Your lawyer spent time with you for a consultation, contacted the Plaintiff/lender on your behalf, got the case dismissed, you got out from under the property, and there is no deficiency judgment on the horizon... sounds like you got more than your money's worth.
I am licensed in Florida and NYS. When you say that you worked out the short sale yourself, was the property up for sale when it went into foreclosure? Did your attorney ask you for bank statements, a hardhsip letter, full financial details, tax returns, etc? In other words, to what extent did you work with the lender on the short sale documents? Who sent in the contract of sale and all the updated documents?
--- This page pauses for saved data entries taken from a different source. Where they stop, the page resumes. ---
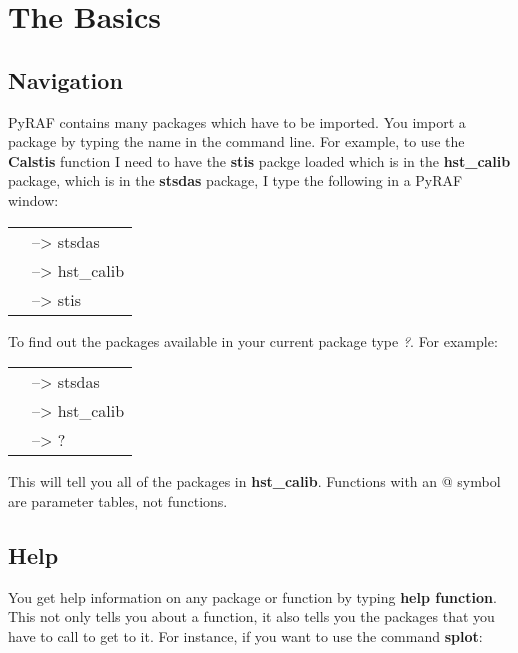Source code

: \section{The Basics}
\subsection{Navigation}
PyRAF contains many packages which have to be imported. You import a package by typing the name in the command line. For example, to use the {\bf Calstis} function I need to have the {\bf stis} packge loaded which is in the {\bf hst\_calib} package, which is in the {\bf stsdas} package,  I type the following in a PyRAF window:

\begin{minipage}{4in}
\setlength{\oddsidemargin}{0.25 in}
\setlength{\evensidemargin}{0.25 in}
\begin{tabular}{ll}
& {\color{RoyalBlue}--> stsdas}\\
& {\color{RoyalBlue}--> hst\_calib}\\
&{\color{RoyalBlue}--> stis}\\
\end{tabular}
\end{minipage}

To find out the packages available in your current package type \emph{?}. For example:

\begin{minipage}{4in}
\setlength{\oddsidemargin}{0.25 in}
\setlength{\evensidemargin}{0.25 in}
\begin{tabular}{ll}
& {\color{RoyalBlue}--> stsdas}\\
& {\color{RoyalBlue}--> hst\_calib}\\
& {\color{RoyalBlue}--> ?}\\
\end{tabular}
\end{minipage}

This will tell you all of the packages in {\bf hst\_calib}. Functions with an @ symbol are parameter tables, not functions.

\subsection{Help}
You get help information on any package or function by typing {\bf help function}. This not only tells you about a function, it also tells you the packages that you have to call to get to it. For instance, if you want to use the command {\bf splot}:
I ask you this because clients often think that since the bank negotiator called them and spoke with them a few times months after the modification or short sale was initiated, they think they did it alone or their lawyers or brokers did very little. There's usually a lot more than what clients see. And the banks have been very successful at convincing their borrowers that their brokers or lawyers did nothing and that they should have come directly to the bank and the bank would have helped them directly. And to this I ask, if that were true, then why did they proceed with foreclosure? Why didn't the bank help?
So if your lawyer said it was a flat fee and his presence was able to hold the mortgage company at bay until the property was short saled, then he did do the job. And don't forget, since it was a flat fee, if he would have been required to put in many hours, that would have been his loss, as the two of you made that deal.